File and directory changes go through RAGFS.
The backend is not modified externally by bypassing RAGFS.
After a cache Provider successfully writes or deletes one key, later reads of that key do not return the old value.

Quick Start

For first-time setup, complete the base configuration first:

bash

openviking-server init
openviking-server doctor

Then enable the cache under storage.agfs.cache in ~/.openviking/ov.conf. The following Redis example is a good quick validation setup:

json

{
  "storage": {
    "workspace": "./data",
    "agfs": {
      "backend": "local",
      "cache": {
        "enabled": true,
        "provider": "redis",
        "namespace": "openviking",
        "max_file_size_bytes": 1048576,
        "bypass_prefixes": ["/queue", "/tmp"],
        "redis": {
          "mode": "standalone",
          "endpoints": ["redis://127.0.0.1:6379"],
          "pool_size": 32,
          "connect_timeout_ms": 1000,
          "command_timeout_ms": 20,
          "key_prefix": "ragfs-cache",
          "default_ttl_seconds": 3600,
          "read_from_replica": false
        }
      }
    }
  }
}

Start Redis and OpenViking:

bash

redis-server
openviking-server --config ~/.openviking/ov.conf

If the configuration file is at the default path ~/.openviking/ov.conf, you can also run:

bash

openviking-server

Available Providers:

Provider	Best for	Notes
`memory`	Local validation and tests	In-process cache; lost after restart
`redis`	Fast rollout on standard networks	Currently supports standalone; read from primary only
`yuanrong`	Near-compute cache, shared memory, or heterogeneous multi-tier cache	Requires Yuanrong worker and native feature
`mooncake`	Remote memory pool, RDMA/TCP data plane	Requires Mooncake services and native feature

If the runtime package was not compiled with the selected Provider, startup returns an error similar to "requires the ... feature".

Native Provider Builds

The standard OpenViking wheel is suitable for the memory and redis Providers. The yuanrong and mooncake Providers depend on platform-specific native SDKs and must be built for the target deployment environment.

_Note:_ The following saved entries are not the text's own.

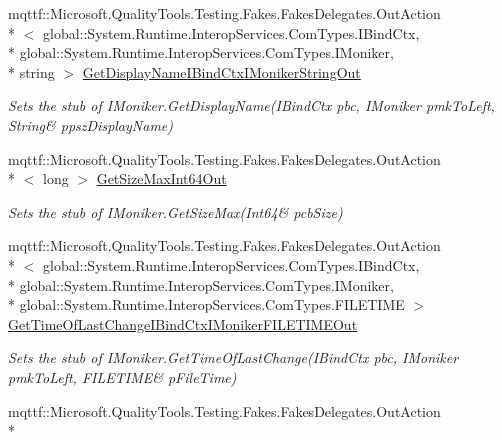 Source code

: \begin{DoxyCompactItemize}
mqttf\-::\-Microsoft.\-Quality\-Tools.\-Testing.\-Fakes.\-Fakes\-Delegates.\-Out\-Action\\*
$<$ global\-::\-System.\-Runtime.\-Interop\-Services.\-Com\-Types.\-I\-Bind\-Ctx, \\*
global\-::\-System.\-Runtime.\-Interop\-Services.\-Com\-Types.\-I\-Moniker, \\*
string $>$ \hyperlink{class_system_1_1_runtime_1_1_interop_services_1_1_com_types_1_1_fakes_1_1_stub_i_moniker_ac404d987eb628e569c56ae281a7a4c9b}{Get\-Display\-Name\-I\-Bind\-Ctx\-I\-Moniker\-String\-Out}
\begin{DoxyCompactList}\small\item\em Sets the stub of I\-Moniker.\-Get\-Display\-Name(I\-Bind\-Ctx pbc, I\-Moniker pmk\-To\-Left, String\& ppsz\-Display\-Name)\end{DoxyCompactList}\item 
mqttf\-::\-Microsoft.\-Quality\-Tools.\-Testing.\-Fakes.\-Fakes\-Delegates.\-Out\-Action\\*
$<$ long $>$ \hyperlink{class_system_1_1_runtime_1_1_interop_services_1_1_com_types_1_1_fakes_1_1_stub_i_moniker_abcc647ec6bd16035208ec9224300d4b1}{Get\-Size\-Max\-Int64\-Out}
\begin{DoxyCompactList}\small\item\em Sets the stub of I\-Moniker.\-Get\-Size\-Max(Int64\& pcb\-Size)\end{DoxyCompactList}\item 
mqttf\-::\-Microsoft.\-Quality\-Tools.\-Testing.\-Fakes.\-Fakes\-Delegates.\-Out\-Action\\*
$<$ global\-::\-System.\-Runtime.\-Interop\-Services.\-Com\-Types.\-I\-Bind\-Ctx, \\*
global\-::\-System.\-Runtime.\-Interop\-Services.\-Com\-Types.\-I\-Moniker, \\*
global\-::\-System.\-Runtime.\-Interop\-Services.\-Com\-Types.\-F\-I\-L\-E\-T\-I\-M\-E $>$ \hyperlink{class_system_1_1_runtime_1_1_interop_services_1_1_com_types_1_1_fakes_1_1_stub_i_moniker_a5939057db6af8cb049d45dbf826a60a5}{Get\-Time\-Of\-Last\-Change\-I\-Bind\-Ctx\-I\-Moniker\-F\-I\-L\-E\-T\-I\-M\-E\-Out}
\begin{DoxyCompactList}\small\item\em Sets the stub of I\-Moniker.\-Get\-Time\-Of\-Last\-Change(I\-Bind\-Ctx pbc, I\-Moniker pmk\-To\-Left, F\-I\-L\-E\-T\-I\-M\-E\& p\-File\-Time)\end{DoxyCompactList}\item 
mqttf\-::\-Microsoft.\-Quality\-Tools.\-Testing.\-Fakes.\-Fakes\-Delegates.\-Out\-Action\\*

\end{DoxyCompactItemize}
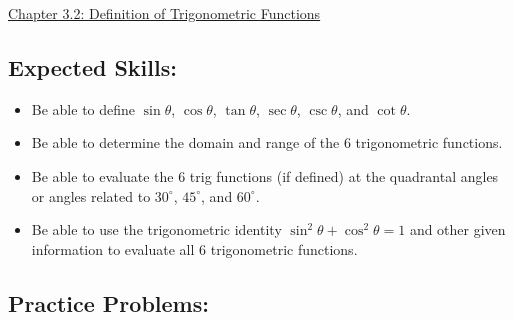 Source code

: \documentclass[12pt]{article}
\begin{document}
\begin{center}
\underline{\LARGE{Chapter 3.2: Definition of Trigonometric Functions}}
\end{center}

\subsection*{Expected Skills:}

\begin{itemize}

\item Be able to define $\sin{\theta}$, $\cos{\theta}$, $\tan{\theta}$, $\sec{\theta}$, $\csc{\theta}$, and $\cot{\theta}$.

\item Be able to determine the domain and range of the 6 trigonometric functions.

\item Be able to evaluate the 6 trig functions (if defined) at the quadrantal angles or angles related to $30^\circ$, $45^\circ$, and $60^\circ$.

\item Be able to use the trigonometric identity $\sin^2\theta+\cos^2\theta=1$ and other given information to evaluate all 6 trigonometric functions.

\end{itemize}

\subsection*{Practice Problems: }
\end{document}
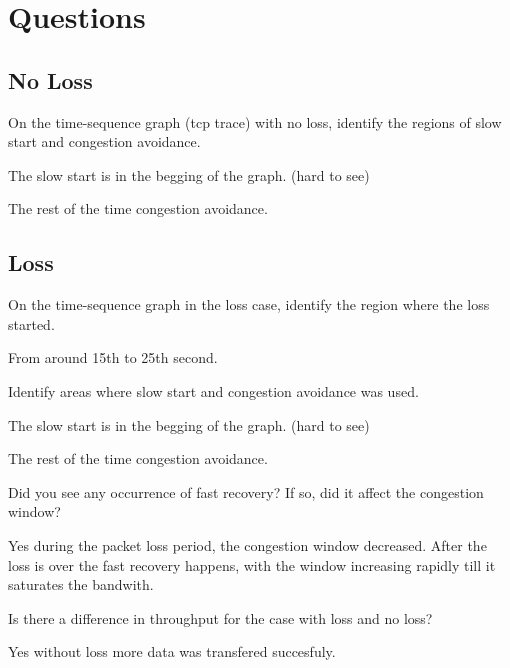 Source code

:\documentclass{article}
\begin{document}
\clearpage
\section*{Questions}
\subsection*{No Loss}
\noindent
On the time-sequence graph (tcp trace) with no loss, identify the regions of slow start and congestion avoidance.

The slow start is in the begging of the graph. (hard to see)

The rest of the time congestion avoidance.

\subsection*{Loss}
\noindent
On the time-sequence graph in the loss case, identify the region where the loss started.

From around 15th to 25th second.

\noindent
Identify areas where slow start and congestion avoidance was used.

The slow start is in the begging of the graph. (hard to see)

The rest of the time congestion avoidance.

\noindent
Did you see any occurrence of fast recovery? If so, did it affect the congestion window?

Yes during the packet loss period, the congestion window decreased. After the loss is over the fast recovery happens, with the window increasing rapidly till it saturates the bandwith.

\noindent
Is there a difference in throughput for the case with loss and no loss?

Yes without loss more data was transfered succesfuly.
\end{document}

Install the wheel builder first:

bash

python -m pip install "maturin[patchelf]"

Yuanrong

Install the Yuanrong DataSystem C++ SDK and export its header and library locations:

bash

export YUANRONG_SDK_INCLUDE=/path/to/yuanrong/include
export YUANRONG_SDK_LIB_DIR=/path/to/yuanrong/lib
# Optional; defaults to "datasystem".
export YUANRONG_SDK_LIB_NAME=datasystem
export LD_LIBRARY_PATH="$YUANRONG_SDK_LIB_DIR:${LD_LIBRARY_PATH:-}"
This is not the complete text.